Hello, and thank you for visiting my site. I hope that you'll return often and always find something of interest about my world and what inspires me to pick up a pen. (This is a figure of speech, unfortunately. My handwriting is terrible!) Here's what I've been up to recently...

Nativity Plays Remembered

Memories of my own participation in nativity plays and then watching my children in theirs inspired me to write the above, which has just come out in the December 2022 issue of Mom’s Favorite Reads.  As well as providing exposure for its contributors, this great free online magazine. can always be relied upon to provide beautiful illustrations. Here is the link.

7 December, 2022 Make the first comment on this story

It’s beginning to feel a lot like Christmas!

In a traditional magazine crammed with festive stories…

…I’m very proud to say that one of them is mine. It was inspired by memories of a Christmas present that not only gave me great pleasure but also the very first opportunity to see some of my writing in print. Thank you, John Bull!

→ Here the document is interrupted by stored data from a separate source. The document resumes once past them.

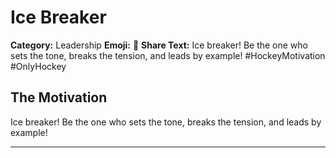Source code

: # Ice Breaker

**Category:** Leadership
**Emoji:** 🔨
**Share Text:** Ice breaker! Be the one who sets the tone, breaks the tension, and leads by example! #HockeyMotivation #OnlyHockey

## The Motivation

Ice breaker! Be the one who sets the tone, breaks the tension, and leads by example!

---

11 November, 2022 Make the first comment on this story

Swanwick Writers’ Summer School 2022

As a regular delegate since 2006, I’ve written a great deal about the School but still find it hard to explain succinctly exactly what goes on there.  According to fellow Swanwicker Elizabeth Horrocks, it’s rather like an Edwardian house party but with the focus on writing rather than shooting, and I don’t think I can top that. Much new building has gone on since The Hayes was converted from a gentleman’s residence to a conference centre, but many original features have been retained. The main lounge offers a quiet retreat at most times of day, although the staircase is thought by some to be haunted. I’ve never felt anything untoward there myself, but who knows?

On Saturday 13th August, around 200 of us started to gather mid-afternoon. I was very happy to take on an ‘ambassadorial’ role again, welcoming first-timers before dinner and hosting a table. Thereafter, I kept an eye out all week for anyone looking lost or lonely. 

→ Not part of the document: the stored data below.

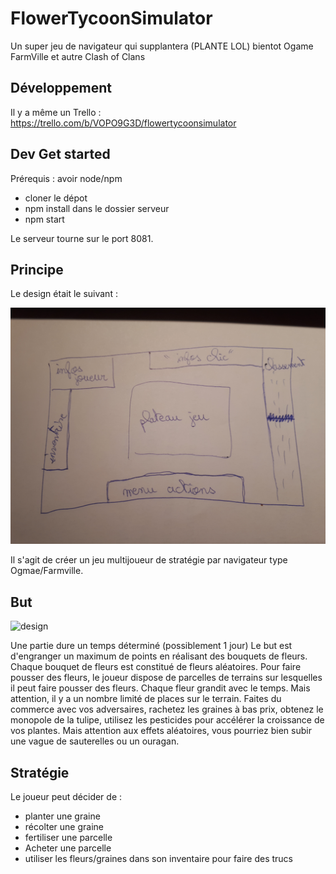 # FlowerTycoonSimulator
Un super jeu de navigateur qui supplantera (PLANTE LOL) bientot Ogame FarmVille et autre Clash of Clans

## Développement

Il y a même un Trello : https://trello.com/b/VOPO9G3D/flowertycoonsimulator

## Dev Get started

Prérequis : avoir node/npm

 - cloner le dépot
 - npm install dans le dossier serveur
 - npm start 

 Le serveur tourne sur le port 8081.

## Principe

Le design était le suivant :

![design](design/design.jpg)

Il s'agit de créer un jeu multijoueur de stratégie par navigateur type Ogmae/Farmville.

## But 

![design](design/preview.jpg)

Une partie dure un temps déterminé (possiblement 1 jour)
Le but est d'engranger un maximum de points en réalisant des bouquets de fleurs.
Chaque bouquet de fleurs est constitué de fleurs aléatoires.
Pour faire pousser des fleurs, le joueur dispose de parcelles de terrains sur lesquelles il peut faire pousser des fleurs. Chaque fleur grandit avec le temps.
Mais attention, il y a un nombre limité de places sur le terrain.
Faites du commerce avec vos adversaires, rachetez les graines à bas prix, obtenez le monopole de la tulipe, utilisez les pesticides pour accélérer la croissance de vos plantes. Mais attention aux effets aléatoires, vous pourriez bien subir une vague de sauterelles ou un ouragan.

## Stratégie

Le joueur peut décider de :

 - planter une graine
 - récolter une graine
 - fertiliser une parcelle 
 - Acheter une parcelle
 - utiliser les fleurs/graines dans son inventaire pour faire des trucs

The drought had taken its toll, but the grounds were still lovely and I took myself off for a walk most mornings before breakfast. 

Although the formal gardens are colourful and well kept, I prefer the area around the two small lakes. There are plenty of places to sit and meditate or think up stories. This year, a red balloon trapped by the water lilies caught my attention and a theme started to develop.

One of the joys of Swanwick is not having to sign up in advance for any of the sessions and thus being able to dip in and out at will. I enjoyed all the courses I chose and have a notebook bulging with ideas for long and short fiction, creative non-fiction, self promotion, designing book covers and improving my chances of success in writing competitions.

This year’s prize winners in the poetry, short story and writing for children competitions organised by Writing Magazine had their own slot in the programme and listening to their entries was also very instructive. I was pleased and proud to see fellow Riponian Ian Gouge among them, seen above receiving his trophy from Chair Cathy Grimmer.

Privileged to be included in the Swanwick Success Stories, I am very grateful to all those who bought copies of my various books. The latest, a memoir of my years as a TV/film ‘extra’, had come out just in time for me to take along a few copies to the Book Room. (I’d also signed up to do some shifts there, which was only fair.) 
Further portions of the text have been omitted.